Frank costruisce un ritratto di Gainsbourg attraverso gli anni, dall’incontro occasionale nel 1962 al Théâtre de Capucines, dove viene colpito dalla sua silhouette di “dandy consumato”, quasi uscita da un manifesto spettrale di Toulouse-Lautrec, quasi alla Valentin le désossé, fino agli ultimi anni, in coppia con Bambou e alla nascita di loro figlio Lucien. Colpisce lo stacco fortissimo (ma in realtà sono passati sei anni) tra il Gainsbourg vampiresco del 1962 e quello solare, per quanto può esserlo un dandy decadente, del 1968: alle tenebre si sostituisce la luce, allo sguardo perplesso uno ridente, alla postura che denota insicurezza una che rivela joie de vivre e autocompiacimento, ai capelli cortissimi e al volto sbarbato una zazzera scarmigliata e la barba di tre giorni. È il vento della rock revolution che ha soffiato, certo, ma anche la consapevolezza del proprio valore artistico, che in quei sei anni trascorsi ha finalmente trovato un notevole riscontro di pubblico, tramite brani come Les sucettes, scritta per France Gall, col suo facile doppio senso non capito all’epoca dalla cantante, e di lì a poco, nel fatale e fatidico 69 année erotique, avrebbe sfondato a livello mondiale con il prototipo di tutte le orgasmo song. Originariamente scritta per Brigitte Bardot e con lei registrata, ma non pubblicata perché B.B. se ne vergognava, il brano uscì nella nuova versione realizzata assieme a Jane Birkin, giovane attrice inglese che di star della musica se ne intendeva, essendo appena uscita da un disastroso matrimonio con John Barry (quello di 007 e The Persuaders, e scusate se è poco). Il terzo capitolo del libro è proprio dedicato alle foto scattate in coppia dai due, estremamente belle, ispirate, attente a cogliere la felicità e il desiderio dei due, nonché la gioia di essere padre adottivo di Serge (Kate, figlia di John Barry, fu affidata a Jane). Se mi permettete il tocco personale, la foto di Jane in minigonna e stivaloni bianchi è il mio personale picco di erotismo. Irrimediabilmente agée, lo so. Nuova musa di Gainsbourg, Jane ispirò a Serge il capolavoro Histoire de Melody Nelson, alle cui sessions fotografiche è dedicato il quarto capitolo, parallelamente alla costruzione di una sua carriera solista come cantante. Il quinto capitolo è dedicato all’intimità della vita di coppia, allietata dalla nascita di Charlotte, di cui, ormai di sette mesi, è ritratto perfino l’arrivo, in culla, nella casa di Jane a Chelsea nel luglio 1971.

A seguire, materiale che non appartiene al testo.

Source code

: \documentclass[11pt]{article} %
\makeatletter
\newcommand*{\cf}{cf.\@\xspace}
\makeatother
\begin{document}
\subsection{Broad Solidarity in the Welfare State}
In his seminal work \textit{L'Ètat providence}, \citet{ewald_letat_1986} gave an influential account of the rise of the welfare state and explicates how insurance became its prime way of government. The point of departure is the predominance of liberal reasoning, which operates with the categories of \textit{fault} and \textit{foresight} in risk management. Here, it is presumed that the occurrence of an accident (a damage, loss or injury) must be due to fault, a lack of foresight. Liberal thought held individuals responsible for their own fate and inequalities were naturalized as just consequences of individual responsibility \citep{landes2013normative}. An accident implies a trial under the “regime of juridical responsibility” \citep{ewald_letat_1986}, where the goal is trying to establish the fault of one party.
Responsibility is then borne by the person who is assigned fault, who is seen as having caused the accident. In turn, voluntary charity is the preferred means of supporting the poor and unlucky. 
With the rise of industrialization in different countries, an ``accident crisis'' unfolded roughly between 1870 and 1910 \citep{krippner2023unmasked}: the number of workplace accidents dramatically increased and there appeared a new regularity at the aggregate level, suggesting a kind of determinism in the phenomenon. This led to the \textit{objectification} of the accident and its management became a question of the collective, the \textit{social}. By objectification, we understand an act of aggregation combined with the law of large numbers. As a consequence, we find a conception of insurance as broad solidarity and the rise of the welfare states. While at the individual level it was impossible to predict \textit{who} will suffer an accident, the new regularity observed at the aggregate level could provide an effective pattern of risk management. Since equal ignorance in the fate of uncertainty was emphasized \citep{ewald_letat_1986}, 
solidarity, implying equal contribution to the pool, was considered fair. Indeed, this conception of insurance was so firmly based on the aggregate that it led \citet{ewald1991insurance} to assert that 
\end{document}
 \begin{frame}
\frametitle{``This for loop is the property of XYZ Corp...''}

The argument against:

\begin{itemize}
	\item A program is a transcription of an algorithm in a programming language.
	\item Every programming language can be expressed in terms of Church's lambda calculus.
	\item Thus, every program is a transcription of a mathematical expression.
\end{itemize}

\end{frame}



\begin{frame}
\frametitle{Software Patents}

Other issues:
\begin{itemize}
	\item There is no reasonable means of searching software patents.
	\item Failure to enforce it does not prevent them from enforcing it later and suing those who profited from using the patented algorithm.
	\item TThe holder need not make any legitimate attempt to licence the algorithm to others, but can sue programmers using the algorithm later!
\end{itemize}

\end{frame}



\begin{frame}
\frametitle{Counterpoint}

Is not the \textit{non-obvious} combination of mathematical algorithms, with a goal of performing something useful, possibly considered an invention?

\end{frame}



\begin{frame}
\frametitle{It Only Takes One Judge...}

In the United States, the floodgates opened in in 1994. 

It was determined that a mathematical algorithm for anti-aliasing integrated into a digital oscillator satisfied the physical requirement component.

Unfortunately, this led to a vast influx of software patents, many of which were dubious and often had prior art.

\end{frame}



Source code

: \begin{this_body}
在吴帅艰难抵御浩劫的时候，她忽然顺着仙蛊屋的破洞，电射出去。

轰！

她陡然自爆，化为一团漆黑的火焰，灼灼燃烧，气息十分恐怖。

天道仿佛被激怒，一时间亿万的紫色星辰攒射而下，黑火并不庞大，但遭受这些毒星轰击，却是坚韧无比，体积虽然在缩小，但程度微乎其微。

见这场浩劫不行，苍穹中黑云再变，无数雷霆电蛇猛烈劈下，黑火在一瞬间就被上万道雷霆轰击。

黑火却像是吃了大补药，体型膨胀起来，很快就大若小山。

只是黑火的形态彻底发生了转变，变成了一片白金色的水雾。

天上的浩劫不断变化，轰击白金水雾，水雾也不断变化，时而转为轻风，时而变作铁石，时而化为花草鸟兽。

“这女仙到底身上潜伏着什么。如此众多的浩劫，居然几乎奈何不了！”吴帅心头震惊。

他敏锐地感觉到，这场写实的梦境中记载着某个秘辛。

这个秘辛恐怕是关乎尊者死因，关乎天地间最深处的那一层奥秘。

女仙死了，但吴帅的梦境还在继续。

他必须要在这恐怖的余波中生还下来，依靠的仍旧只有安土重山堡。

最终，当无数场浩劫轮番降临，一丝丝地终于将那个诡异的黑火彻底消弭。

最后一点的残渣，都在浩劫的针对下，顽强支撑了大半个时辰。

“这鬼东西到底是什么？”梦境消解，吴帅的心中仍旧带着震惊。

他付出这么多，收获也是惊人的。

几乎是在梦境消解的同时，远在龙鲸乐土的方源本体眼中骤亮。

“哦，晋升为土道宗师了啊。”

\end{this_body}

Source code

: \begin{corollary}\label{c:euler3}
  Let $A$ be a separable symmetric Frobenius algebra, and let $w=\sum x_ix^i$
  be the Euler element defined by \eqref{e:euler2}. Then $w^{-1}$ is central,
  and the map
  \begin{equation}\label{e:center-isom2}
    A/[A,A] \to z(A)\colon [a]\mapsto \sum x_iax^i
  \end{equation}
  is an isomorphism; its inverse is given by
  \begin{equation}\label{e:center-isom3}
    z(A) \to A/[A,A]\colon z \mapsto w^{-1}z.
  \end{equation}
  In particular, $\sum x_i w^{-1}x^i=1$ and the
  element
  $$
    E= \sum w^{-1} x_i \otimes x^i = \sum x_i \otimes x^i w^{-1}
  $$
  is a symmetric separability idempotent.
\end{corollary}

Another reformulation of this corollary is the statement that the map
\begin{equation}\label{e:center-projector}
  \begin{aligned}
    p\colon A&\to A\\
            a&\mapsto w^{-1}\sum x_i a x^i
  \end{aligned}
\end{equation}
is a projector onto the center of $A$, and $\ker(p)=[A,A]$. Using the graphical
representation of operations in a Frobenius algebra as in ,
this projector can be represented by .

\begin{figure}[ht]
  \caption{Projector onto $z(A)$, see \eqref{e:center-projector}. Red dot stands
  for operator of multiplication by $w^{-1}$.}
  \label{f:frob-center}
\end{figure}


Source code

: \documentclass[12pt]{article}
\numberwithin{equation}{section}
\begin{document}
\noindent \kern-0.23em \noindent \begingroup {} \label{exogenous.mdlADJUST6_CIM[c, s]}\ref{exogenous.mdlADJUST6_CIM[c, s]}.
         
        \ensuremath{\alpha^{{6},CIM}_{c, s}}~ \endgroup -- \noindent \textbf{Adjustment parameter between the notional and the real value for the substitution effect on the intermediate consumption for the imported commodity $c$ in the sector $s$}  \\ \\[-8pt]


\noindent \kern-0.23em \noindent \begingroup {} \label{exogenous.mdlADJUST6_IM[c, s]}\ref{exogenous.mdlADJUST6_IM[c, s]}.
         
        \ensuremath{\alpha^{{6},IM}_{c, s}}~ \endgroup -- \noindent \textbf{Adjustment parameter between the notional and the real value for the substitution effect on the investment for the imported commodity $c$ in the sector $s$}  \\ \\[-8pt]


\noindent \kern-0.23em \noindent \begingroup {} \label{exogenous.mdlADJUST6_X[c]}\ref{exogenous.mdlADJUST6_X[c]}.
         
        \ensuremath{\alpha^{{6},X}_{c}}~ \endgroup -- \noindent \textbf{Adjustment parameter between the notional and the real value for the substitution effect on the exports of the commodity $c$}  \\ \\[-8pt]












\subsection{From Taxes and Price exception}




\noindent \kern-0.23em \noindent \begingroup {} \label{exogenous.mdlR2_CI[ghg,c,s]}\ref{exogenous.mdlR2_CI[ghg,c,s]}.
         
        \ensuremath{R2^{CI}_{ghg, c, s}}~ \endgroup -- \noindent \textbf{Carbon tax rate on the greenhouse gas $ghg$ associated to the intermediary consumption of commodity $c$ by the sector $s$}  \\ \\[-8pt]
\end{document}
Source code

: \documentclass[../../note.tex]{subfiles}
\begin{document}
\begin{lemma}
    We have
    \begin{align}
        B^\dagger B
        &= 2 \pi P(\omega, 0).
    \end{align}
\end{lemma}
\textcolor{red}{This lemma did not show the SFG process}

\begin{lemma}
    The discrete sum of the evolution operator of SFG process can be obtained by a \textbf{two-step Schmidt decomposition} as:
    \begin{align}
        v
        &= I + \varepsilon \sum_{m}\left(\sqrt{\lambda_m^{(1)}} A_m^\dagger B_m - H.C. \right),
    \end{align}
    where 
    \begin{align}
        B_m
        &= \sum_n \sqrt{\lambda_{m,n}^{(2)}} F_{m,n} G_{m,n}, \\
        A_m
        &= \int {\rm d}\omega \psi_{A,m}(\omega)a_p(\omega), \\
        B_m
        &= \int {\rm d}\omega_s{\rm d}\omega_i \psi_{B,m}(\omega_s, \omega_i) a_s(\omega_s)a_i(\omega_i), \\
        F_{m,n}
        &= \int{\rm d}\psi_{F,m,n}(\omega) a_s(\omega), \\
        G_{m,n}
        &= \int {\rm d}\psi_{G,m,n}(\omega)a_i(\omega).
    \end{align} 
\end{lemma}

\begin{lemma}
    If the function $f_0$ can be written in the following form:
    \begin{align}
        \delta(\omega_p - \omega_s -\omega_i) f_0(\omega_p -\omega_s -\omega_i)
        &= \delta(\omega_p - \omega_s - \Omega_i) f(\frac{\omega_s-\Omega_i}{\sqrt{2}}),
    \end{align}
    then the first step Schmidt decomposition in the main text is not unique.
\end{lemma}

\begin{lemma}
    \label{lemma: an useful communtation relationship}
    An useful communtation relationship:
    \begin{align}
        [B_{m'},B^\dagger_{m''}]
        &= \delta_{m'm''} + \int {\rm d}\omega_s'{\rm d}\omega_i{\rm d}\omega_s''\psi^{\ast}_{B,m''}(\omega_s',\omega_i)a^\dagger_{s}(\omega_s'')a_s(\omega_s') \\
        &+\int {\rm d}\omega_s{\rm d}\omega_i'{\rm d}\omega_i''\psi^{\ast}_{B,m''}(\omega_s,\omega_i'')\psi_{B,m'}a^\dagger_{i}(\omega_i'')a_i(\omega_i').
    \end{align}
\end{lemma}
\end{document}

Il sesto capitolo compie un salto cronologico in avanti. 1978: dopo anni di dischi splendidi e osannati dalla critica quanto ignorati dal pubblico, Gainsbourg riconquista la popolarità grazie all’interessa del gruppo new wave Bijou, che reintepreta la sua Les papillons noirs e intraprende un minitour insieme a Serge. Spettacolare il settimo capitolo, dedicato all’abitazione parigina di Serge, in Rue de Verneuil, tutta tappezzata di velluto nero, colma di oggetti feticcio che non si potevano spostare né tanto meno toccare: colpisce la parata di teschi sul pianoforte, così come il progetto di copertina per Rock Around The Bunker, in cui Gainsbourg, ebreo russo perseguitato durante la guerra, compariva in uniforme nazista su uno sfondo costituito da una gigantografia di una parata della Wehrmacht. Alla fine il progetto fu scartato dallo stesso Serge. Ottavo capitolo: 1979, l’epoca di Aux armes et caetera..., l’album reggae registrato con Sly Dunbar & Robbie Shakespeare, scandalo enorme (il titolo viene dal ritornello de La marsigliese...) e successo ritrovato e mai più perduto, che sfila fino al 1985. Il nono capitolo è dedicato alla figlia Charlotte, con cui Serge, lui padre premuroso e tenero, incise la provocatoria Lemon incest (1985) e girò lo scandaloso Charlotte For Ever. Infine, l’ultimo atto: la vita con Bambou dopo la separazione da Jane.
Libro prezioso e raffinato, Serge Gainsbourg non può mancare nella biblioteca di ogni cultore del genio francese. Brava Barbès.